The city and county are hosting a meeting from 6 to 7:30 p.m. on Monday in the South room in the Kettering Government Center, 3600 Shroyer Road, to help resolve the issue.
Montgomery County Environmental Services spokeswoman Samantha Elder said the agency is hosting the neighborhood meeting to discuss proposed sanitary sewer improvements to the properties along Maplecrest Drive.
Officials from Kettering and Montgomery County will provide a brief project update, followed by an opportunity for residents to ask questions publicly. Following the public presentation and forum, residents will be provided an opportunity to speak one-on-one with members of the project team.

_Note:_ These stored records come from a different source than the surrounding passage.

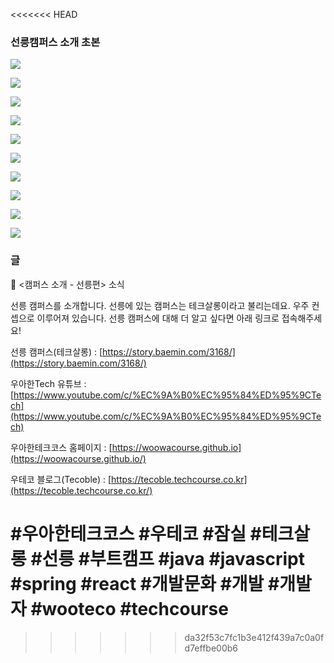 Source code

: <<<<<<< HEAD
### 선릉캠퍼스 소개 초본

![](001.png)

![](002.png)

![](003.png)

![](004.png)

![](005.png)

![](006.png)

![](007.png)

![](008.png)

![](009.png)

![](010.png)

### 글

📮 <캠퍼스 소개 - 선릉편> 소식

선릉 캠퍼스를 소개합니다.
선릉에 있는 캠퍼스는 테크살롱이라고 불리는데요. 우주 컨셉으로 이루어져 있습니다.
선릉 캠퍼스에 대해 더 알고 싶다면 아래 링크로 접속해주세요!

선릉 캠퍼스(테크살롱) : [https://story.baemin.com/3168/](https://story.baemin.com/3168/)

우아한Tech 유튜브 : [https://www.youtube.com/c/%EC%9A%B0%EC%95%84%ED%95%9CTech](https://www.youtube.com/c/%EC%9A%B0%EC%95%84%ED%95%9CTech)

우아한테크코스 홈페이지 : [https://woowacourse.github.io](https://woowacourse.github.io/)

우테코 블로그(Tecoble) : [https://tecoble.techcourse.co.kr](https://tecoble.techcourse.co.kr/)

#우아한테크코스 #우테코 #잠실 #테크살롱 #선릉 #부트캠프 #java #javascript #spring #react #개발문화 #개발 #개발자 #wooteco #techcourse
=======
>>>>>>> da32f53c7fc1b3e412f439a7c0a0fd7effbe00b6
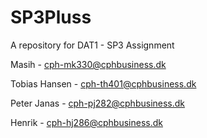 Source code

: # SP3Pluss
A repository for DAT1 - SP3 Assignment

Masih - cph-mk330@cphbusiness.dk

Tobias Hansen - cph-th401@cphbusiness.dk

Peter Janas - cph-pj282@cphbusiness.dk

Henrik - cph-hj286@cphbusiness.dk
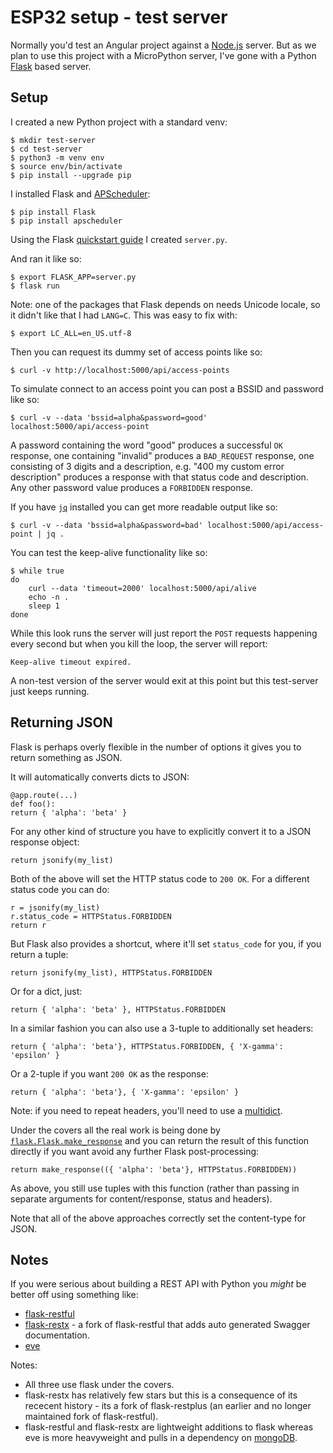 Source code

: ESP32 setup - test server
=========================

Normally you'd test an Angular project against a [Node.js](https://nodejs.org/en/about/) server. But as we plan to use this project with a MicroPython server, I've gone with a Python [Flask](https://flask.palletsprojects.com/) based server.

Setup
-----

I created a new Python project with a standard venv:

    $ mkdir test-server
    $ cd test-server
    $ python3 -m venv env
    $ source env/bin/activate
    $ pip install --upgrade pip

I installed Flask and [APScheduler](https://apscheduler.readthedocs.io/en/stable/userguide.html):

    $ pip install Flask
    $ pip install apscheduler

Using the Flask [quickstart guide](https://flask.palletsprojects.com/en/1.1.x/quickstart/) I created `server.py`.

And ran it like so:

    $ export FLASK_APP=server.py
    $ flask run

Note: one of the packages that Flask depends on needs Unicode locale, so it didn't like that I had `LANG=C`. This was easy to fix with:

    $ export LC_ALL=en_US.utf-8

Then you can request its dummy set of access points like so:

    $ curl -v http://localhost:5000/api/access-points

To simulate connect to an access point you can post a BSSID and password like so:

    $ curl -v --data 'bssid=alpha&password=good' localhost:5000/api/access-point

A password containing the word "good" produces a successful `OK` response, one containing "invalid" produces a `BAD_REQUEST` response, one consisting of 3 digits and a description, e.g. "400 my custom error description" produces a response with that status code and description. Any other password value produces a `FORBIDDEN` response.

If you have [`jq`](https://stedolan.github.io/jq/) installed you can get more readable output like so:

    $ curl -v --data 'bssid=alpha&password=bad' localhost:5000/api/access-point | jq .

You can test the keep-alive functionality like so:

    $ while true
    do
        curl --data 'timeout=2000' localhost:5000/api/alive
        echo -n .
        sleep 1
    done

While this look runs the server will just report the `POST` requests happening every second but when you kill the loop, the server will report:

    Keep-alive timeout expired.

A non-test version of the server would exit at this point but this test-server just keeps running.

Returning JSON
--------------

Flask is perhaps overly flexible in the number of options it gives you to return something as JSON.

It will automatically converts dicts to JSON:

    @app.route(...)
    def foo():
    return { 'alpha': 'beta' }

For any other kind of structure you have to explicitly convert it to a JSON response object:

    return jsonify(my_list)

Both of the above will set the HTTP status code to `200 OK`. For a different status code you can do:

    r = jsonify(my_list)
    r.status_code = HTTPStatus.FORBIDDEN
    return r

But Flask also provides a shortcut, where it'll set `status_code` for you, if you return a tuple:

    return jsonify(my_list), HTTPStatus.FORBIDDEN

Or for a dict, just:

    return { 'alpha': 'beta' }, HTTPStatus.FORBIDDEN

In a similar fashion you can also use a 3-tuple to additionally set headers:

    return { 'alpha': 'beta'}, HTTPStatus.FORBIDDEN, { 'X-gamma': 'epsilon' }

Or a 2-tuple if you want `200 OK` as the response:

    return { 'alpha': 'beta'}, { 'X-gamma': 'epsilon' }

Note: if you need to repeat headers, you'll need to use a [multidict](https://multidict.readthedocs.io/en/stable/).

Under the covers all the real work is being done by [`flask.Flask.make_response`](https://flask.palletsprojects.com/en/1.1.x/api/#flask.Flask.make_response) and you can return the result of this function directly if you want avoid any further Flask post-processing:

    return make_response(({ 'alpha': 'beta'}, HTTPStatus.FORBIDDEN))

As above, you still use tuples with this function (rather than passing in separate arguments for content/response, status and headers).

Note that all of the above approaches correctly set the content-type for JSON.

Notes
-----

If you were serious about building a REST API with Python you _might_ be better off using something like:

* [flask-restful](https://flask-restful.readthedocs.io/en/latest/)
* [flask-restx](https://flask-restx.readthedocs.io/en/latest/) - a fork of flask-restful that adds auto generated Swagger documentation.
* [eve](https://docs.python-eve.org/en/stable/)

Notes:

* All three use flask under the covers.
* flask-restx has relatively few stars but this is a consequence of its rececent history - its a fork of flask-restplus (an earlier and no longer maintained fork of flask-restful).
* flask-restful and flask-restx are lightweight additions to flask whereas eve is more heavyweight and pulls in a dependency on [mongoDB](https://docs.mongodb.com/manual/introduction/).
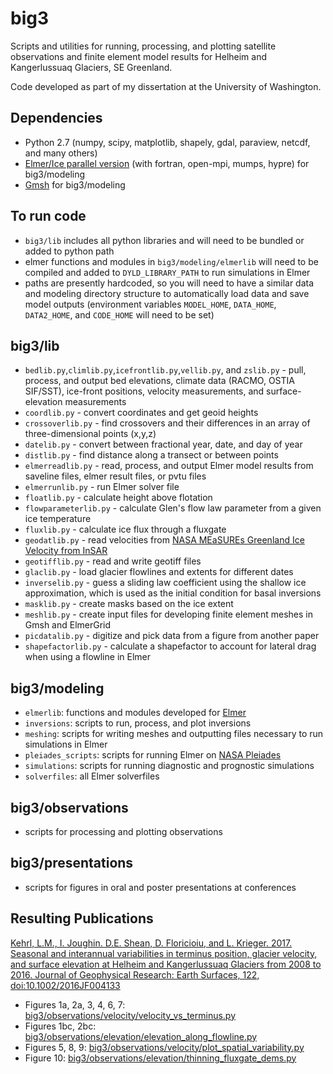 # big3
Scripts and utilities for running, processing, and plotting satellite observations and finite element model results for Helheim and Kangerlussuaq Glaciers, SE Greenland.

Code developed as part of my dissertation at the University of Washington.

## Dependencies
- Python 2.7 (numpy, scipy, matplotlib, shapely, gdal, paraview, netcdf, and many others)
- [Elmer/Ice parallel version](https://github.com/ElmerCSC/elmerfem) (with fortran, open-mpi, mumps, hypre) for big3/modeling
- [Gmsh](http://gmsh.info/) for big3/modeling 


## To run code
- `big3/lib` includes all python libraries and will need to be bundled or added to python path
- elmer functions and modules in `big3/modeling/elmerlib` will need to be compiled and added to `DYLD_LIBRARY_PATH` to run simulations in Elmer 
- paths are presently hardcoded, so you will need to have a similar data and modeling directory structure to automatically load data and save model outputs (environment variables `MODEL_HOME`, `DATA_HOME`, `DATA2_HOME`, and `CODE_HOME` will need to be set)

## big3/lib
- `bedlib.py`,`climlib.py`,`icefrontlib.py`,`vellib.py`, and `zslib.py` - pull, process, and output bed elevations, climate data (RACMO, OSTIA SIF/SST), ice-front positions, velocity measurements, and surface-elevation measurements
- `coordlib.py` - convert coordinates and get geoid heights
- `crossoverlib.py` - find crossovers and their differences in an array of three-dimensional points (x,y,z)
- `datelib.py` - convert between fractional year, date, and day of year
- `distlib.py` - find distance along a transect or between points
- `elmerreadlib.py` - read, process, and output Elmer model results from saveline files, elmer result files, or pvtu files
- `elmerrunlib.py` - run Elmer solver file 
- `floatlib.py` - calculate height above flotation
- `flowparameterlib.py` - calculate Glen's flow law parameter from a given ice temperature
- `fluxlib.py` - calculate ice flux through a fluxgate
- `geodatlib.py` - read velocities from [NASA MEaSUREs Greenland Ice Velocity from InSAR](https://nsidc.org/data/NSIDC-0481/versions/1)
- `geotifflib.py` - read and write geotiff files
- `glaclib.py` - load glacier flowlines and extents for different dates
- `inverselib.py` - guess a sliding law coefficient using the shallow ice approximation, which is used as the initial condition for basal inversions
- `masklib.py` - create masks based on the ice extent
- `meshlib.py` - create input files for developing finite element meshes in Gmsh and ElmerGrid 
- `picdatalib.py` - digitize and pick data from a figure from another paper
- `shapefactorlib.py` - calculate a shapefactor to account for lateral drag when using a flowline in Elmer


## big3/modeling
- `elmerlib`: functions and modules developed for [Elmer](https://github.com/ElmerCSC/elmerfem)
- `inversions`: scripts to run, process, and plot inversions
- `meshing`: scripts for writing meshes and outputting files necessary to run simulations in Elmer
- `pleiades_scripts`: scripts for running Elmer on [NASA Pleiades](https://www.nas.nasa.gov/hecc/#url)
- `simulations`: scripts for running diagnostic and prognostic simulations
- `solverfiles`: all Elmer solverfiles

## big3/observations
- scripts for processing and plotting observations

## big3/presentations
- scripts for figures in oral and poster presentations at conferences


## Resulting Publications
[Kehrl, L.M., I. Joughin. D.E. Shean, D. Floricioiu, and L. Krieger. 2017. Seasonal and interannual variabilities in terminus position, glacier velocity, and surface elevation at Helheim and Kangerlussuaq Glaciers from 2008 to 2016. Journal of Geophysical Research: Earth Surfaces, 122, doi:10.1002/2016JF004133](http://onlinelibrary.wiley.com/doi/10.1002/2016JF004133/full)
- Figures 1a, 2a, 3, 4, 6, 7: [big3/observations/velocity/velocity_vs_terminus.py](https://github.com/kehrl/big3/blob/master/observations/velocity/velocity_vs_terminus.py)
- Figures 1bc, 2bc: [big3/observations/elevation/elevation_along_flowline.py](https://github.com/kehrl/big3/blob/master/observations/elevation/elevation_along_flowline.py)
- Figures 5, 8, 9: [big3/observations/velocity/plot_spatial_variability.py](https://github.com/kehrl/big3/blob/master/observations/velocity/plot_spatial_variability.py)
- Figure 10: [big3/observations/elevation/thinning_fluxgate_dems.py](https://github.com/kehrl/big3/blob/master/observations/elevation/thinning_fluxgate_dems.py)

“The May 13 meeting regarding Maplecrest Drive will act as an opportunity for Montgomery County and the City of Kettering to share information of our plans to address the sewer lines and dedicate time to answering specific questions from residents,” Elder said.
Jenny Harlow said she can’t live in her home because a broken pipe keeps sending sewage inside.
“They’re all chained together,” Harlow said. “It’s just a big mess.”
Harlow said that a line connecting her house to the county’s sewer system is broken, causing it to back up in her basement.
“We’ve run bleach down it a bunch and had to clean up sewage many times,” she said. “The location of the crack is underneath my next-door neighbor’s yard, her backyard.”
Harlow said fixing the broken pipe would compromise the safety of her neighbor’s home, and putting in a new direct line to the sewer system would come with a price tag of $38,000.
“It’s gotten to the point where we can’t run any water, we can’t do baths, do dishes, no laundry,” Harlow said. “Then I finally rented the apartment across the street here to take showers and use the water.”
When the problem first came up nearly a year ago, she said neighbors sought to figure out a way to solve the problem.
“But everything is absolutely the same right now, and nothing has been fixed,” she said.
Brian Hartt lives on Maplecrest and said that neighbors have been waiting to have a meeting with county officials regarding a timeline on when the issue will be addressed.
Previously, Kettering and the county have disagreed about whose responsibility it was for the Maplecrest houses.
Earlier this year, Kettering law department officials found records indicating that Maplecrest and other neighborhoods in northwest Kettering were originally part of Carrmonte Sanitary Sewer District, which was created in the 1920s. Since this sewer district was formed prior to formation of Kettering, the city said the sanitary sewer lines – and this problem – are Montgomery County’s responsibility.
The city noted that Maplecrest property owners have paid sewage fees to the county for the last 75 to 100 years.
The county had argued that the existing Maplecrest sewer lines are a private system connected to the public system.